(Stored data entries)
# # # # #
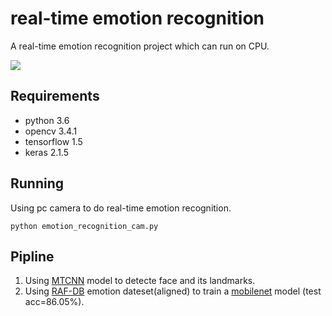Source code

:# real-time emotion recognition
A real-time emotion recognition project which can run on CPU.

![](https://github.com/hao-qiang/real-time_emotion_recognition/blob/master/emotion_detection.png)

## Requirements

- python 3.6
- opencv 3.4.1
- tensorflow 1.5
- keras 2.1.5

## Running

Using pc camera to do real-time emotion recognition.

```
python emotion_recognition_cam.py
```

## Pipline

1. Using [MTCNN](https://github.com/kpzhang93/MTCNN_face_detection_alignment) model to detecte face and its landmarks.
2. Using [RAF-DB](http://www.whdeng.cn/raf/model1.html) emotion dateset(aligned) to train a [mobilenet](https://arxiv.org/abs/1704.04861) model (test acc=86.05%).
# # # # #
* [Problem statement]
Search the entries for the word "real", then list each line that holds it.

* [Task result]
:# real-time emotion recognition
A real-time emotion recognition project which can run on CPU.
![](https://github.com/hao-qiang/real-time_emotion_recognition/blob/master/emotion_detection.png)
Using pc camera to do real-time emotion recognition.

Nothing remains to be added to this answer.